Ketamine: A Paradigm Shift for Depression Research and Treatment
This review and perspective paper (2019) gives a high-level overview of what we know about ketamine's effects and how it has changed our perspective on (the treatment of) depression.
Authors
- Gerard Sanacora
- John Krystal
- Dennis Charney
Published
Abstract
Ketamine is the first exemplar of a rapid-acting antidepressant with efficacy for treatment-resistant symptoms of mood disorders. Its discovery emerged from a reconceptualization of the biology of depression. Neurobiological insights into ketamine efficacy shed new light on the mechanisms underlying antidepressant efficacy.
Research Summary of 'Ketamine: A Paradigm Shift for Depression Research and Treatment'
Introduction
Abdallah and colleagues frame ketamine as the first clear example of a rapid-acting antidepressant that challenges long-standing assumptions about the biology and treatment of depression.

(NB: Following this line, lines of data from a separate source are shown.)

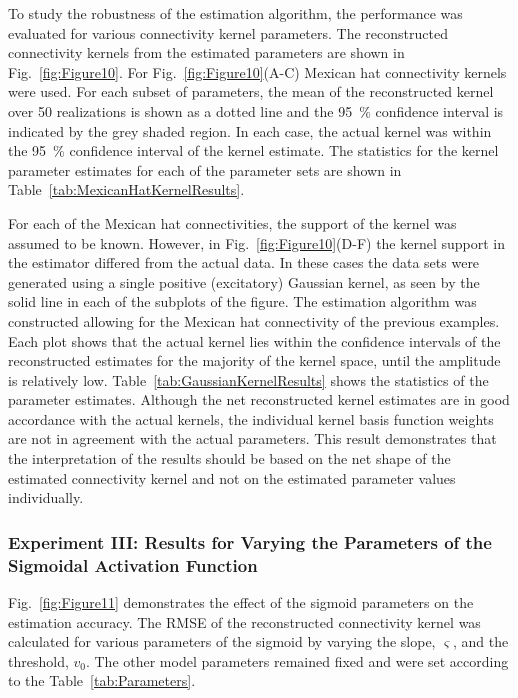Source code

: \documentclass[5p,authoryear]{elsarticle}
\begin{document}
To study the robustness of the estimation algorithm, the performance was evaluated for various connectivity kernel parameters. The reconstructed connectivity kernels from the estimated parameters are shown in Fig.~\ref{fig:Figure10}. For Fig.~\ref{fig:Figure10}(A-C) Mexican hat connectivity kernels were used. For each subset of parameters, the mean of the reconstructed kernel over 50 realizations is shown as a dotted line and the 95~\% confidence interval is indicated by the grey shaded region. In each case, the actual kernel was within the 95~\% confidence interval of the kernel estimate. The statistics for the kernel parameter estimates for each of the parameter sets are shown in Table~\ref{tab:MexicanHatKernelResults}.

For each of the Mexican hat connectivities, the support of the kernel was assumed to be known. However, in Fig.~\ref{fig:Figure10}(D-F) the kernel support in the estimator differed from the actual data. In these cases the data sets were generated using a single positive (excitatory) Gaussian kernel, as seen by the solid line in each of the subplots of the figure. The estimation algorithm was constructed allowing for the Mexican hat connectivity of the previous examples. Each plot shows that the actual kernel lies within the confidence intervals of the reconstructed estimates for the majority of the kernel space, until the amplitude is relatively low. Table~\ref{tab:GaussianKernelResults} shows the statistics of the parameter estimates. Although the net reconstructed kernel estimates are in good accordance with the actual kernels, the individual kernel basis function weights are not in agreement with the actual parameters. This result demonstrates that the interpretation of the results should be based on the net shape of the estimated connectivity kernel and not on the estimated parameter values individually.  

\subsubsection{Experiment III: Results for Varying the Parameters of the Sigmoidal Activation Function}

Fig.~\ref{fig:Figure11} demonstrates the effect of the sigmoid parameters on the estimation accuracy. The RMSE of the reconstructed connectivity kernel was calculated for various parameters of the sigmoid by varying the slope, $\varsigma$, and the threshold, $v_0$. The other model parameters remained fixed and were set according to the Table~\ref{tab:Parameters}.
\end{document}
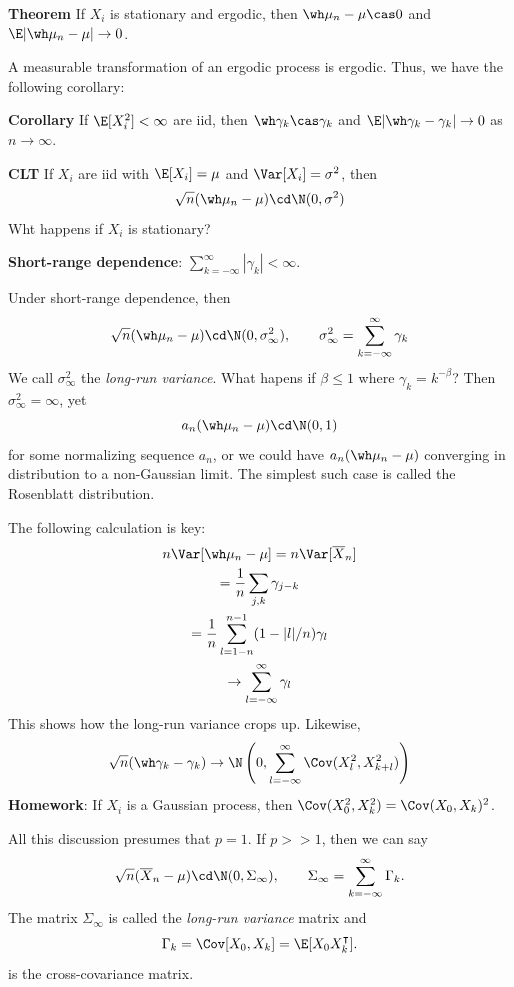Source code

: \textbf{Theorem} If \(X_i\) is stationary and ergodic, then \(\wh \mu_n - \mu \cas 0\) and \(\E |\wh \mu_n - \mu| \to 0\).

A measurable transformation of an ergodic process is ergodic. Thus, we have the following corollary:

\textbf{Corollary} If \(\E[X_i^2] < \infty\) are iid, then \(\wh \gamma_k \cas \gamma_k\) and \(\E | \wh\gamma_k - \gamma_k | \to 0\) as \(n \to \infty\).

\textbf{CLT} If \(X_i\) are iid with \(\E[X_i] = \mu\) and \(\Var[X_i] = \sigma^2\), then
\[\sqrt{n}(\wh\mu_n - \mu) \cd \N(0, \sigma^2)\]
Wht happens if \(X_i\) is stationary?

\textbf{Short-range dependence}: \(\sum_{k=-\infty}^\infty |\gamma_k| < \infty\).

Under short-range dependence, then
\[\sqrt{n}(\wh \mu_n - \mu) \cd \N(0, \sigma^2_\infty), \qquad \sigma^2_\infty = \sum_{k=-\infty}^\infty \gamma_k\]
We call \(\sigma^2_\infty\) the \emph{long-run variance}. What hapens if \(\beta \leq 1\) where \(\gamma_k = k^{-\beta}\)? Then \(\sigma^2_\infty = \infty\), yet
\[a_n(\wh \mu_n - \mu) \cd \N(0, 1)\]
for some normalizing sequence \(a_n\), or we could have \(a_n(\wh\mu_n - \mu)\) converging in distribution to a non-Gaussian limit. The simplest such case is called the Rosenblatt distribution.

The following calculation is key:
\[\begin{gathered}n \Var[\wh \mu_n - \mu] = n \Var[\overline X_n] \\
= \frac{1}{n}\sum_{j,k} \gamma_{j-k} \\
= \frac{1}{n}\sum_{l=1-n}^{n-1}(1 - |l|/n)\gamma_l \\
\to \sum_{l=-\infty}^\infty \gamma_l\end{gathered}\]
This shows how the long-run variance crops up. Likewise,
\[\sqrt{n}(\wh\gamma_k - \gamma_k) \to \N\left( 0, \sum_{l=-\infty}^\infty \Cov(X_l^2, X_{k+l}^2) \right)\]
\textbf{Homework}: If \(X_i\) is a Gaussian process, then \(\Cov(X_0^2, X_k^2) = \Cov(X_0, X_k)^2\).

All this discussion presumes that \(p = 1\). If \(p >> 1\), then we can say
\[\sqrt{n}(\overline{X}_n - \mu) \cd \N(0, \Sigma_\infty), \qquad \Sigma_\infty = \sum_{k=-\infty}^\infty \Gamma_k.\]
The matrix \(\Sigma_\infty\) is called the \emph{long-run variance} matrix and
\[\Gamma_k = \Cov[X_0, X_k] = \E[X_0 X_k^\intercal].\]
is the cross-covariance matrix.
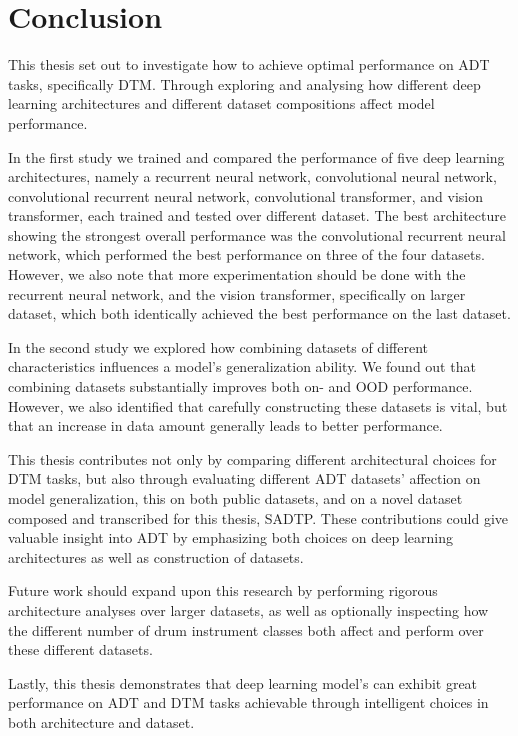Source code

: \chapter{Conclusion}

This thesis set out to investigate how to achieve optimal performance on \acrfull{ADT} tasks, specifically \acrfull{DTM}. Through exploring and analysing how different deep learning architectures and different dataset compositions affect model performance. 

In the first study we trained and compared the performance of five deep learning architectures, namely a recurrent neural network, convolutional neural network, convolutional recurrent neural network, convolutional transformer, and vision transformer, each trained and tested over different dataset. The best architecture showing the strongest overall performance was the convolutional recurrent neural network, which performed the best performance on three of the four datasets. However, we also note that more experimentation should be done with the recurrent neural network, and the vision transformer, specifically on larger dataset, which both identically achieved the best performance on the last dataset.

In the second study we explored how combining datasets of different characteristics influences a model's generalization ability. We found out that combining datasets substantially improves both on- and \acrfull{OOD} performance. However, we also identified that carefully constructing these datasets is vital, but that an increase in data amount generally leads to better performance.

This thesis contributes not only by comparing different architectural choices for \gls{DTM} tasks, but also through evaluating different \gls{ADT} datasets' affection on model generalization, this on both public datasets, and on a novel dataset composed and transcribed for this thesis, SADTP. These contributions could give valuable insight into \gls{ADT} by emphasizing both choices on deep learning architectures as well as construction of datasets.

Future work should expand upon this research by performing rigorous architecture analyses over larger datasets, as well as optionally inspecting how the different number of drum instrument classes both affect and perform over these different datasets.

Lastly, this thesis demonstrates that deep learning model's can exhibit great performance on \gls{ADT} and \gls{DTM} tasks achievable through intelligent choices in both architecture and dataset.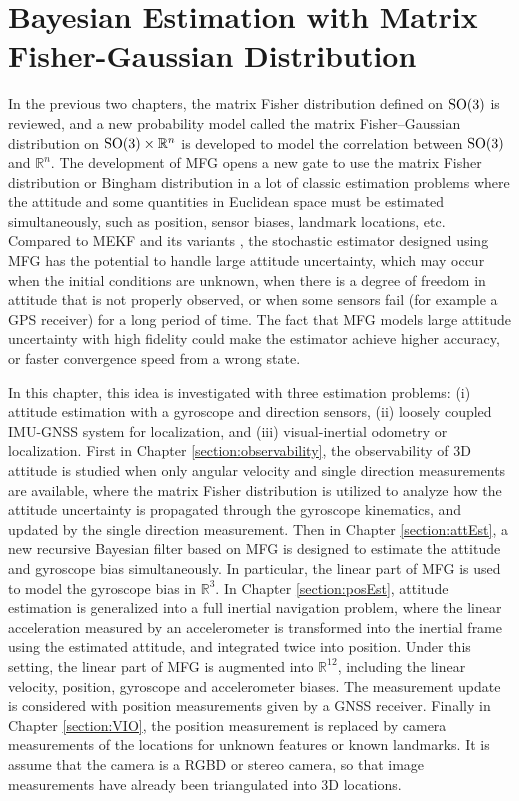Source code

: 
\chapter{Bayesian Estimation with Matrix Fisher-Gaussian Distribution} \label{chap:estimation}

In the previous two chapters, the matrix Fisher distribution defined on $\mathrm{SO}(3)$ is reviewed, and a new probability model called the matrix Fisher--Gaussian distribution on $\mathrm{SO}(3)\times \mathbb{R}^n$ is developed to model the correlation between $\mathrm{SO}(3)$ and $\mathbb{R}^n$.
The development of MFG opens a new gate to use the matrix Fisher distribution or Bingham distribution in a lot of classic estimation problems where the attitude and some quantities in Euclidean space must be estimated simultaneously, such as position, sensor biases, landmark locations, etc.
Compared to MEKF and its variants \cite{mourikis2007multi,sola2017quaternion}, the stochastic estimator designed using MFG has the potential to handle large attitude uncertainty, which may occur when the initial conditions are unknown, when there is a degree of freedom in attitude that is not properly observed, or when some sensors fail (for example a GPS receiver) for a long period of time.
The fact that MFG models large attitude uncertainty with high fidelity could make the estimator achieve higher accuracy, or faster convergence speed from a wrong state.

In this chapter, this idea is investigated with three estimation problems: (i) attitude estimation with a gyroscope and direction sensors, (ii) loosely coupled IMU-GNSS system for localization, and (iii) visual-inertial odometry or localization.
First in Chapter \ref{section:observability}, the observability of 3D attitude is studied when only angular velocity and single direction measurements are available, where the matrix Fisher distribution is utilized to analyze how the attitude uncertainty is propagated through the gyroscope kinematics, and updated by the single direction measurement.
Then in Chapter \ref{section:attEst}, a new recursive Bayesian filter based on MFG is designed to estimate the attitude and gyroscope bias simultaneously.
In particular, the linear part of MFG is used to model the gyroscope bias in $\mathbb{R}^3$.
In Chapter \ref{section:posEst}, attitude estimation is generalized into a full inertial navigation problem, where the linear acceleration measured by an accelerometer is transformed into the inertial frame using the estimated attitude, and integrated twice into position.
Under this setting, the linear part of MFG is augmented into $\mathbb{R}^{12}$, including the linear velocity, position, gyroscope and accelerometer biases.
The measurement update is considered with position measurements given by a GNSS receiver.
Finally in Chapter \ref{section:VIO}, the position measurement is replaced by camera measurements of the locations for unknown features or known landmarks.
It is assume that the camera is a RGBD or stereo camera, so that image measurements have already been triangulated into 3D locations.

The paper outlines persistent limitations of conventional antidepressants — slow onset, inadequate response rates, frequent relapse, and poor efficacy in some subgroups such as people with bipolar disorder — and links these clinical shortcomings to an overly narrow focus on monoamine signalling. Earlier research had already hinted that downstream, non-monoaminergic processes (for example neurotrophin signalling, transcriptional and epigenetic changes) were important for antidepressant action, but these clues did not lead to fundamentally new treatment mechanisms for decades.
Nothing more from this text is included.